→ **What needs to be done**
Pull every line holding the string "echo" from the records below.

→ **Data supplied**

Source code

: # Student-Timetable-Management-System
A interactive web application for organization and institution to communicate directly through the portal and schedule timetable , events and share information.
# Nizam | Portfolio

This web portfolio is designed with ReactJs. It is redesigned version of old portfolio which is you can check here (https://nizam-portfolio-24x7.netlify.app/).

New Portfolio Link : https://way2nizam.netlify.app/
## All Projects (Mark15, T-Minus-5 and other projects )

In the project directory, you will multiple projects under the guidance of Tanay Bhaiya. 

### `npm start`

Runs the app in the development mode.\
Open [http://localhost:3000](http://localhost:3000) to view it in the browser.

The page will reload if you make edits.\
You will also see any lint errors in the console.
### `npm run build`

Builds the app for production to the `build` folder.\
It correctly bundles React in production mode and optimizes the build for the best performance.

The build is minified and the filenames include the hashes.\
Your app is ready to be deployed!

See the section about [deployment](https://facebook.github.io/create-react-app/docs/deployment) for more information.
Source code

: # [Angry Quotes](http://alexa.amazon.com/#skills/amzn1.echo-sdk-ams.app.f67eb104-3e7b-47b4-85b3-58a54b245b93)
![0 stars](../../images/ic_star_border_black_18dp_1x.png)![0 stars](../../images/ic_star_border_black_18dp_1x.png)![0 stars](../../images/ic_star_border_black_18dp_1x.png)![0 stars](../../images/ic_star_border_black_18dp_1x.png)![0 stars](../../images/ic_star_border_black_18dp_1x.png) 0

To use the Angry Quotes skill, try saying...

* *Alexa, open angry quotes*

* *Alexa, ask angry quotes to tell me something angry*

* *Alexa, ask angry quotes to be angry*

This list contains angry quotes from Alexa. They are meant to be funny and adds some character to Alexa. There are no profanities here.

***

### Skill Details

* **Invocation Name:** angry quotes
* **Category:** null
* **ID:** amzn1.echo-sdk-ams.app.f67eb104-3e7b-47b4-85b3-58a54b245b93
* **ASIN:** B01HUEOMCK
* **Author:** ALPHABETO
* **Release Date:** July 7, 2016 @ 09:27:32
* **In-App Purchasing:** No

→ **Finished task**
: # [Angry Quotes](http://alexa.amazon.com/#skills/amzn1.echo-sdk-ams.app.f67eb104-3e7b-47b4-85b3-58a54b245b93)
* **ID:** amzn1.echo-sdk-ams.app.f67eb104-3e7b-47b4-85b3-58a54b245b93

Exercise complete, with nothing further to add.